TO DO: Give, as a bare number, the count of lines below that contain "prontos".

DATA SHOWN:
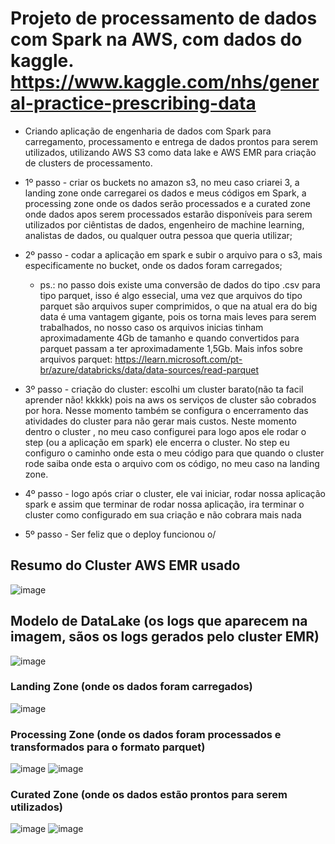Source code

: # Projeto de processamento de dados com Spark na AWS, com dados do kaggle. https://www.kaggle.com/nhs/general-practice-prescribing-data

- Criando aplicação de engenharia de dados com Spark para carregamento, processamento e entrega de dados prontos para serem utilizados, utilizando AWS S3 como data lake e AWS EMR para criação de clusters de processamento. 

- 1º passo - criar os buckets no amazon s3, no meu caso criarei 3, a landing zone onde carregarei os dados e meus códigos em Spark, a processing zone onde os dados serão processados e a curated zone onde dados apos serem processados estarão disponíveis para serem utilizados por ciêntistas de dados, engenheiro de machine learning, analistas de dados, ou qualquer outra pessoa que queria utilizar;

- 2º passo - codar a aplicação em spark e subir o arquivo para o s3, mais especificamente no bucket, onde os dados foram carregados;

  -  ps.: no passo dois existe uma conversão de dados do tipo .csv para tipo parquet, isso é algo essecial, uma vez que arquivos do tipo parquet são arquivos super comprimidos, o que na atual era do big data é uma vantagem gigante, pois os torna mais leves para serem trabalhados, no nosso caso os arquivos inicias tinham aproximadamente 4Gb de tamanho e quando convertidos para parquet passam a ter aproximadamente 1,5Gb. Mais infos sobre arquivos parquet: https://learn.microsoft.com/pt-br/azure/databricks/data/data-sources/read-parquet

- 3º passo - criação do cluster: escolhi um cluster barato(não ta facil aprender não! kkkkk) pois na aws os serviços de cluster são cobrados por hora. Nesse momento também se configura o encerramento das atividades do cluster para não gerar mais custos. Neste momento dentro o cluster , no meu caso configurei para logo apos ele rodar o step (ou a aplicação em spark) ele encerra o cluster. No step eu configuro o caminho onde esta o meu código para que quando o cluster rode saiba onde esta o arquivo com os código, no meu caso na landing zone.

- 4º passo - logo após criar o cluster, ele vai iniciar, rodar nossa aplicação spark e assim que terminar de rodar nossa aplicação, ira terminar o cluster como configurado em sua criação e não cobrara mais nada

- 5º passo - Ser feliz que o deploy funcionou o/


## Resumo do Cluster AWS EMR usado
![image](https://user-images.githubusercontent.com/58529172/194558574-7a5f752b-b4e8-489b-a3ee-7e303697d530.png)

## Modelo de DataLake (os logs que aparecem na imagem, sãos os logs gerados pelo cluster EMR)
![image](https://user-images.githubusercontent.com/58529172/194559076-f02e029a-f2d5-40d8-b3b0-b96bc17c813c.png)

### Landing Zone (onde os dados foram carregados)
![image](https://user-images.githubusercontent.com/58529172/194560546-904e6383-47f8-4523-8f5e-5cdd6a654c12.png)

### Processing Zone (onde os dados foram processados e transformados para o formato parquet)
![image](https://user-images.githubusercontent.com/58529172/194559718-6ead91e2-84da-4674-9487-374ad70fb1c3.png)
![image](https://user-images.githubusercontent.com/58529172/194560836-d77ab35b-9f0e-4e0c-985b-b1336d02aff5.png)

### Curated Zone (onde os dados estão prontos para serem utilizados)
![image](https://user-images.githubusercontent.com/58529172/194560209-46f17ce0-69d5-4c10-b5cb-7800ddf69eec.png)
![image](https://user-images.githubusercontent.com/58529172/194560326-b84ecdbc-cf14-480c-91eb-64e36272ecfc.png)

SOLUTION FOR THIS PROBLEM: 2